第5話

 一週間後。ナオミは事務所の扉の前で立ち止まっていた。昨日まで貼られていた「準備室」の文字が消え、新しい看板が掛けられている。


「ヤマダ化推進協会」


 艶やかな金文字が、朝日に照らされて光っていた。


「もう、ここまで進んでもうたんやな……」


 ドアを開けると、既に事務所内は活気に満ちていた。パソコンを打つ音、電話の声、資料をめくる音。様々な音が交錯している。


「あ、ナオミさん! おはようございます」


 受付には見知らぬ女性が座っていた。名札には「事務局」の文字。


「お、おはようございます……」


 困惑するナオミの背中を、カナコの声が押した。


「ナオミさん、来てくれたんですね! 見てください、これ!」


 差し出されたのは、分厚い資料の束だった。表紙には「日本全国ヤマダ化推進計画 第一次案」と印刷されている。


「えっ、もう最後まで作ってんの?」


「いえいえ、これはまだ序章ですよ」


 カナコは嬉しそうに説明を始める。


「各都道府県での展開計画、法的手続きの簡略化への提言、社会的影響の試算、それに広報戦略まで。みんな、すっごく真剣に考えてくれてるんです」


 会議室からは、熱心な議論の声が漏れてくる。法律の専門家らしき男性が、ホワイトボードに図を描きながら何かを説明している。


「タロウさんにも相談したんですよ。大学の先生方も興味を持ってくれて、社会実験としての理論的な裏付けを作ってくれてますよ」


「タロウに? いつ?」


「昨日、大学に行ってきました! ナオミさんの幼なじみって聞いてたので」


 ナオミの知らないところで、物事がどんどん進んでいく。一週間前、おそるおそる設立趣意書にサインした時には、まさかここまでの展開になるとは─。


「あ、そうだ。これ、見てください」


 カナコがスマートフォンの画面を見せる。ニュースサイトのページが開かれていた。


「『市民による新しい社会改革の試み─ヤマダ化推進協会の挑戦─』だって。もう記事になってますよ」


「うそ…」


「これ、タロウさんが監修してくれた理論がすごく評価されてて。『単なる名字の変更ではない、新しい社会の在り方を問う実験』って」


「いや、タロウもいつの間に理論化しとんねん。暇か!」


 事務所の壁には、既に今後半年の予定表が貼られていた。説明会、講演会、署名活動─。目が眩むような予定の数々。

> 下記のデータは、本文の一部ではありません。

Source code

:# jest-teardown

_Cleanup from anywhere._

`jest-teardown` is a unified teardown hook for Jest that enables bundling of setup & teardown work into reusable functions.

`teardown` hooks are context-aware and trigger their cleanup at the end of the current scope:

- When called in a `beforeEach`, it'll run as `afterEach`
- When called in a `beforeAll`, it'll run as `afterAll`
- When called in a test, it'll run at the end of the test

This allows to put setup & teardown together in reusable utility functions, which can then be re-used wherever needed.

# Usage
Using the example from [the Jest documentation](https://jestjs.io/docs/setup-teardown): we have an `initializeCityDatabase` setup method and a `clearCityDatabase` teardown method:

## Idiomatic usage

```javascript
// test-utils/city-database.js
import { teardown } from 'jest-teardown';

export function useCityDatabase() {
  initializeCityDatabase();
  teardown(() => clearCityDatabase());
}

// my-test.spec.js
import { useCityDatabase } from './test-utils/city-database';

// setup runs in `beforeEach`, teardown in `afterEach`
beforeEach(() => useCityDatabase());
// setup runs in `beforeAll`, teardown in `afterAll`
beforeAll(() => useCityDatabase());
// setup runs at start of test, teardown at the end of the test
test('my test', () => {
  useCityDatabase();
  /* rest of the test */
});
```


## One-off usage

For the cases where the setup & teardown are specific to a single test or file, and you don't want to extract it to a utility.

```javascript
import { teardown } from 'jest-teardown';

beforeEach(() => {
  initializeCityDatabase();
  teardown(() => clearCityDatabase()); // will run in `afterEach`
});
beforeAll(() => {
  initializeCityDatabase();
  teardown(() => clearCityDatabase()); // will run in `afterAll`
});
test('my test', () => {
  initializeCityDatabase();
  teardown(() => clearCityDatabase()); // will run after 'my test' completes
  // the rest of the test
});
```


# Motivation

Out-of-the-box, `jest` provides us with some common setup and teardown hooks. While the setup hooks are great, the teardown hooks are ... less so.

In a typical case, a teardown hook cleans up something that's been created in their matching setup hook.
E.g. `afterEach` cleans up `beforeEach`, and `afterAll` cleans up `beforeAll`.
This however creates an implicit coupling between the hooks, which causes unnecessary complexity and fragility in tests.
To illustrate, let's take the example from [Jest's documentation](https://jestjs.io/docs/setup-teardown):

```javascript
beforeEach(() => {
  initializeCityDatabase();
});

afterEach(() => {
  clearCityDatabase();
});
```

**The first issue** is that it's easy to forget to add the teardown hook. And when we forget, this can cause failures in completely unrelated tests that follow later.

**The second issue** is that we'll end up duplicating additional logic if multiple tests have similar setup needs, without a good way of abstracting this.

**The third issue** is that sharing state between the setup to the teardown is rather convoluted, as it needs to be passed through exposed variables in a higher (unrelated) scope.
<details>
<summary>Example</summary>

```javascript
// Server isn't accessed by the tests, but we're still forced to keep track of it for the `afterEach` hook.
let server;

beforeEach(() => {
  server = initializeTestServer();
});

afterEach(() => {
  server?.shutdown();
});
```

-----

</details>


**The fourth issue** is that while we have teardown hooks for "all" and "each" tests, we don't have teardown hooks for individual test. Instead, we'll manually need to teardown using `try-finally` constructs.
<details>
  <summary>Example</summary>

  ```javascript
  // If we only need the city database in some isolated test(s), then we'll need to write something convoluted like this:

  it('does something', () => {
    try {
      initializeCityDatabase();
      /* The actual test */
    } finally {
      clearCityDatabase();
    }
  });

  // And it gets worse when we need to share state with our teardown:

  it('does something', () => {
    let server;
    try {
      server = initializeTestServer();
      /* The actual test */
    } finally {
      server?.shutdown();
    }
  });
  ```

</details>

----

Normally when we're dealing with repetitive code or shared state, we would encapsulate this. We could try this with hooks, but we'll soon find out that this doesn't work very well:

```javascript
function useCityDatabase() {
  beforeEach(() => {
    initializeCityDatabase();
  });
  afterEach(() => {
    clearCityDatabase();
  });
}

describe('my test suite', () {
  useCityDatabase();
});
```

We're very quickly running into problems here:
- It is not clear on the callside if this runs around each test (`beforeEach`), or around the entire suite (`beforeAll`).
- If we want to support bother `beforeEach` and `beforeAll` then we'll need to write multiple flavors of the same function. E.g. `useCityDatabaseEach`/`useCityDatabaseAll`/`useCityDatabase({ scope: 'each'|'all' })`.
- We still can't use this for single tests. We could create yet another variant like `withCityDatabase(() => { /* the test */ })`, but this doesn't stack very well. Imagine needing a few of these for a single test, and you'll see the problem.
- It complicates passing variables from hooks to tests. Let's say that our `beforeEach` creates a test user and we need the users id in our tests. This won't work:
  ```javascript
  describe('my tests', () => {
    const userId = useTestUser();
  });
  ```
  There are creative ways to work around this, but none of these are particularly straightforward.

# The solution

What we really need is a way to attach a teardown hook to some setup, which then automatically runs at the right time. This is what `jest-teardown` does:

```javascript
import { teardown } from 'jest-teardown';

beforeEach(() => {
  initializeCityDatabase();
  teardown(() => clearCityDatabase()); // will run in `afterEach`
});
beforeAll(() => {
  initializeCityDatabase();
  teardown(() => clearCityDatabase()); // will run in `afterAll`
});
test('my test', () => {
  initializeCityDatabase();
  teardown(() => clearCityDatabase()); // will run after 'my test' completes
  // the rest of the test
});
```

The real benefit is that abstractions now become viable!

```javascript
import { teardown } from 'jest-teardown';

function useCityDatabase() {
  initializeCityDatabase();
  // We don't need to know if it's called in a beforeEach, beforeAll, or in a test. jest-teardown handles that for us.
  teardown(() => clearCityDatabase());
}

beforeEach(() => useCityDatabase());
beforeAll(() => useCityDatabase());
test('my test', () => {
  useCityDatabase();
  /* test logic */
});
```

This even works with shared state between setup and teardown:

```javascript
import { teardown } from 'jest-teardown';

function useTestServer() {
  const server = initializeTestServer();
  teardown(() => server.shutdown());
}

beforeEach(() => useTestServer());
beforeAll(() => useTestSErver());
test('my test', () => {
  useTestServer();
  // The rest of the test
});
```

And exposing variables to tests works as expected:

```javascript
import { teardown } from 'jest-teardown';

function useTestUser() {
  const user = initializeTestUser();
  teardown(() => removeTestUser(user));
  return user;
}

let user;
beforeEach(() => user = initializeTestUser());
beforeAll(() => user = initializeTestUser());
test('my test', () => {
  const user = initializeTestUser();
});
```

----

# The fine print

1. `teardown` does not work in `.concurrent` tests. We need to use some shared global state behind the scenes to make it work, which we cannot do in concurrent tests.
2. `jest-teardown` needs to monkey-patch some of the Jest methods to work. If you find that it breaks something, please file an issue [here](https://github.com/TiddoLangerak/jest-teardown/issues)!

「カナコさん、これ、ホンマに私がやり始めたことなん……?」


「もちろんです! ナオミさんのアイデアがなかったら、これは始まらなかった。だから!」


 カナコは断固たる決意を秘めたまなざしでナオミを見つめる。


「代表として、これからもよろしくお願いします」


 窓の外から差し込む朝日が、新しい一日の始まりを告げていた。ナオミには、この日差しが、とても眩しく感じられた。